Work instruction: Among the entries below, please repeat exactly and only the lines from the line containing "### 方法二：通过LEB卡应用程序查看" to the line containing "- **提前规划行程**：根", both lines included.

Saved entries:
* * * * *

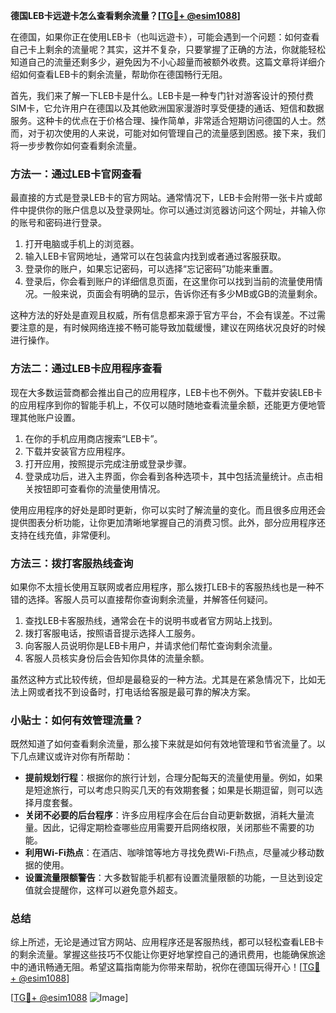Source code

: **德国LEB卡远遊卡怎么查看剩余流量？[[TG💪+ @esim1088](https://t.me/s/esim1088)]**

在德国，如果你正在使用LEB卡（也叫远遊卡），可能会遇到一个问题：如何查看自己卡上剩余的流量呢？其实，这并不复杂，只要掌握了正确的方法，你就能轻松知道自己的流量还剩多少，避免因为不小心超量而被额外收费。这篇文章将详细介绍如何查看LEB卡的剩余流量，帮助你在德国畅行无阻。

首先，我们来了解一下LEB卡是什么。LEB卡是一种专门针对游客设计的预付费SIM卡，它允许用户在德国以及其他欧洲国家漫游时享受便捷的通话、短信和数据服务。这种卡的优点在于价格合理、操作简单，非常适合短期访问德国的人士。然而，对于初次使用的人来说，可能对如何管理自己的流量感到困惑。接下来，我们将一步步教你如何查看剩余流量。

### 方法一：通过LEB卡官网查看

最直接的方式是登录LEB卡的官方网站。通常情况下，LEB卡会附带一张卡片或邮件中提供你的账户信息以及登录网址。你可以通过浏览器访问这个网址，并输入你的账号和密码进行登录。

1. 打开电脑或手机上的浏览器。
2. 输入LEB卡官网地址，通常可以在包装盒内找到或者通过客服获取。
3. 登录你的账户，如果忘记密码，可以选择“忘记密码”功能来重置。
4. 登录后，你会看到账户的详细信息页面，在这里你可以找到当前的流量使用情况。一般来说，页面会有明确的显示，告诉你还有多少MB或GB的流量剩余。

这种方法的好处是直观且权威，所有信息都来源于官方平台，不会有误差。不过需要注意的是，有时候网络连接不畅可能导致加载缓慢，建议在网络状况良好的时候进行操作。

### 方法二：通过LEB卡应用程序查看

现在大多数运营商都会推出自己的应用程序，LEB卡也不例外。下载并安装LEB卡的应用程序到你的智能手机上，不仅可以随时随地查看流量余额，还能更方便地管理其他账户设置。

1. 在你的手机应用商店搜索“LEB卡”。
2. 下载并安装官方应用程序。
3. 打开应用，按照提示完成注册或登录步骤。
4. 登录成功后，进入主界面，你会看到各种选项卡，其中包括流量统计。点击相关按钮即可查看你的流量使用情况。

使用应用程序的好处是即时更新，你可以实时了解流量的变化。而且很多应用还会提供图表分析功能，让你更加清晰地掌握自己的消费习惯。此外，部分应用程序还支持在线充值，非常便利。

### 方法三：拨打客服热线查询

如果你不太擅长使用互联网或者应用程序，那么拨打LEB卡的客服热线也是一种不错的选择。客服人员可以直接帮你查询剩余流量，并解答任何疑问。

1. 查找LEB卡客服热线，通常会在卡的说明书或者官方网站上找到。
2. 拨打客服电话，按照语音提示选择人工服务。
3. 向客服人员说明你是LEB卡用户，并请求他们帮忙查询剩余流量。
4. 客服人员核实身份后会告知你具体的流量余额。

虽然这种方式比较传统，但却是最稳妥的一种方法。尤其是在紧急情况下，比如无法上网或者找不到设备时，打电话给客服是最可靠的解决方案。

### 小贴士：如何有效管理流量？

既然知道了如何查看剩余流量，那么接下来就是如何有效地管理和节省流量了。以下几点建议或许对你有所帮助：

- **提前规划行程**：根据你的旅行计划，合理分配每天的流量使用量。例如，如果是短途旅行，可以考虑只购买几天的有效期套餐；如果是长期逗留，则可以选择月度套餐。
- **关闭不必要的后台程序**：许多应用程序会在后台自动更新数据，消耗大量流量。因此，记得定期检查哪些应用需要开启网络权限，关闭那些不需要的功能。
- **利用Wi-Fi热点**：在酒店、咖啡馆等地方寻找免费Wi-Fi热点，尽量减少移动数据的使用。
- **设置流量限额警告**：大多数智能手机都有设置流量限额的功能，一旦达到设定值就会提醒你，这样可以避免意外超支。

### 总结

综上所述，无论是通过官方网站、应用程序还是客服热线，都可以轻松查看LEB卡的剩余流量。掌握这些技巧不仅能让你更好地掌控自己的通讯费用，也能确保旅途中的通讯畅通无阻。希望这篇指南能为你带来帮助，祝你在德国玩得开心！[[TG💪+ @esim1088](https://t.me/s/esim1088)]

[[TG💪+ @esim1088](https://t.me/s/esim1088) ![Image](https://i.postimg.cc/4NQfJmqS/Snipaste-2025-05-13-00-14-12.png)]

* * * * *

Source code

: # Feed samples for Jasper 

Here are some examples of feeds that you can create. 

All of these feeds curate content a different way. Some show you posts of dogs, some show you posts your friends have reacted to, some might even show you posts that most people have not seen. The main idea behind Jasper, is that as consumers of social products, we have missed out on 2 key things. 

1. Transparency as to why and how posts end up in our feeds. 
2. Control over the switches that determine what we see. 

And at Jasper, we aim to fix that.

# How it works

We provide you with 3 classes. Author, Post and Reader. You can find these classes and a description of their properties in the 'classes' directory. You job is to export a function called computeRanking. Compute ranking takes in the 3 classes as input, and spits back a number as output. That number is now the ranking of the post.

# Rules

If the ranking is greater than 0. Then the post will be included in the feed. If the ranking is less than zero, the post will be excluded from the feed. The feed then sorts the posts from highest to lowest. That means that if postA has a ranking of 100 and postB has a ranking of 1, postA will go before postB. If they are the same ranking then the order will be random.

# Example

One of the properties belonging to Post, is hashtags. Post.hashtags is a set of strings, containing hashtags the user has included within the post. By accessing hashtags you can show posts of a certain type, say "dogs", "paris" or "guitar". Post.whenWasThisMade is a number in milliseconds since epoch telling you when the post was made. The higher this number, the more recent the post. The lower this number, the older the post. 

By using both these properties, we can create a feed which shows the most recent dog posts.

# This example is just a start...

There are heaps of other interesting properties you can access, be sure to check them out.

* * * * *

The answer:
### 方法二：通过LEB卡应用程序查看

现在大多数运营商都会推出自己的应用程序，LEB卡也不例外。下载并安装LEB卡的应用程序到你的智能手机上，不仅可以随时随地查看流量余额，还能更方便地管理其他账户设置。

1. 在你的手机应用商店搜索“LEB卡”。
2. 下载并安装官方应用程序。
3. 打开应用，按照提示完成注册或登录步骤。
4. 登录成功后，进入主界面，你会看到各种选项卡，其中包括流量统计。点击相关按钮即可查看你的流量使用情况。

使用应用程序的好处是即时更新，你可以实时了解流量的变化。而且很多应用还会提供图表分析功能，让你更加清晰地掌握自己的消费习惯。此外，部分应用程序还支持在线充值，非常便利。

### 方法三：拨打客服热线查询

如果你不太擅长使用互联网或者应用程序，那么拨打LEB卡的客服热线也是一种不错的选择。客服人员可以直接帮你查询剩余流量，并解答任何疑问。

1. 查找LEB卡客服热线，通常会在卡的说明书或者官方网站上找到。
2. 拨打客服电话，按照语音提示选择人工服务。
3. 向客服人员说明你是LEB卡用户，并请求他们帮忙查询剩余流量。
4. 客服人员核实身份后会告知你具体的流量余额。

虽然这种方式比较传统，但却是最稳妥的一种方法。尤其是在紧急情况下，比如无法上网或者找不到设备时，打电话给客服是最可靠的解决方案。

### 小贴士：如何有效管理流量？

既然知道了如何查看剩余流量，那么接下来就是如何有效地管理和节省流量了。以下几点建议或许对你有所帮助：

- **提前规划行程**：根据你的旅行计划，合理分配每天的流量使用量。例如，如果是短途旅行，可以考虑只购买几天的有效期套餐；如果是长期逗留，则可以选择月度套餐。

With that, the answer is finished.